Parece que Eugenio Napoleón fue un príncipe encantado de la vida. Al menos es la impresión que nos dejan sus cuadros, las innumerables publicaciones de arte que promovió y su incansable actividad de coleccionista y mecenas, sin que pareciese lamentar para nada estar en cuarto lugar en la línea sucesoria.
No debieron de faltarle momentos de calma para disfrutar los fondos de su biblioteca, departir en sus salones con ilustres artistas e intelectuales, dibujar y pintar. Cuando no estaba de viaje pintando sus paisajes por Europa, podía trabajar a partir de los bocetos que recogía en esos periplos o preparaba con minuciosidad las cuidadas ediciones de su fundación.
Pudo darse el gusto de colocar en su jardín un ejemplar del Pensador de Auguste Rodin (1840-1917),
del Heracles de Antoine Bourdelle (1861-1929)

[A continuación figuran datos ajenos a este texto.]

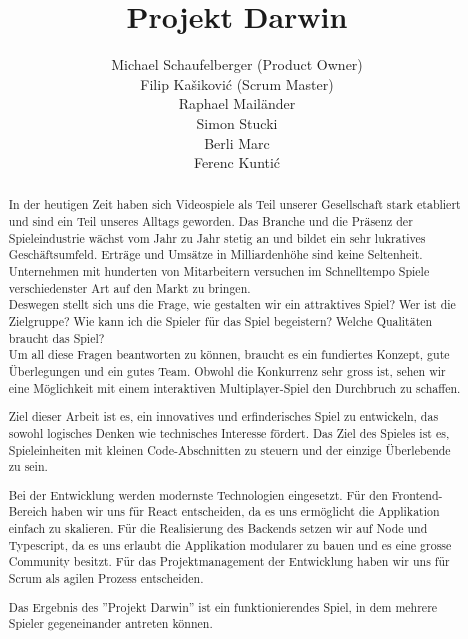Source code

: \documentclass[11pt,a4paper,titlepage]{article}
\author{Michael Schaufelberger (Product Owner)\\
Filip Kašiković (Scrum Master)\\
Raphael Mailänder\\
Simon Stucki\\
Berli Marc\\
Ferenc Kuntić}
\title{Projekt Darwin}
\begin{document}
\maketitle


\begin{abstract}

In der heutigen Zeit haben sich Videospiele als Teil unserer Gesellschaft stark etabliert und sind ein Teil unseres Alltags geworden. Das Branche und die Präsenz der Spieleindustrie wächst vom Jahr zu Jahr stetig an und bildet ein sehr lukratives Geschäftsumfeld. Erträge und Umsätze in Milliardenhöhe sind keine Seltenheit. Unternehmen mit hunderten von Mitarbeitern versuchen im Schnelltempo Spiele verschiedenster Art auf den Markt zu bringen. 
\\Deswegen stellt sich uns die Frage, wie gestalten wir ein attraktives Spiel? Wer ist die Zielgruppe? Wie kann ich die Spieler für das Spiel begeistern? Welche Qualitäten braucht das Spiel?
\\Um all diese Fragen beantworten zu können, braucht es ein fundiertes Konzept, gute Überlegungen und ein gutes Team. Obwohl die Konkurrenz sehr gross ist, sehen wir eine Möglichkeit mit einem interaktiven Multiplayer-Spiel den Durchbruch zu schaffen.

Ziel dieser Arbeit ist es, ein innovatives und erfinderisches Spiel zu entwickeln, das sowohl logisches Denken wie technisches Interesse fördert. Das Ziel des Spieles ist es, Spieleinheiten mit kleinen Code-Abschnitten zu steuern und der einzige Überlebende zu sein.

Bei der Entwicklung werden modernste Technologien eingesetzt. Für den Frontend-Bereich haben wir uns für React entscheiden, da es uns ermöglicht die Applikation einfach zu skalieren. Für die Realisierung des Backends setzen wir auf Node und Typescript, da es uns erlaubt die Applikation modularer zu bauen und es eine grosse Community besitzt.
Für das Projektmanagement der Entwicklung haben wir uns für Scrum als agilen Prozess entscheiden.

Das Ergebnis des ''Projekt Darwin'' ist ein funktionierendes Spiel, in dem mehrere Spieler gegeneinander antreten können.

\end{abstract}
\end{document}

y otras bagatelas de Carl Milles (1875-1955), en quien tanto influyeron sus dos maestros franceses,
o de Per Hasselberg (1850-1895), cuya escultura de la rana hemos visto arriba en bronce y cuyo título ahora entendemos en esta imagen de su versión en mármol en el interior del museo.
En realidad podría llamarse la muchacha y la rana, pero a mí me hace pensar en el cuento de El príncipe rana de los hermanos Grimm.
Para acabar, habría que decir algo de la exposición temporal dedicada a los pintores de Skagen
o de los muebles de Carl Malmsten (1888-1972) que se exhiben en Waldemarsudde,
pero de ello quizás hablemos otro día.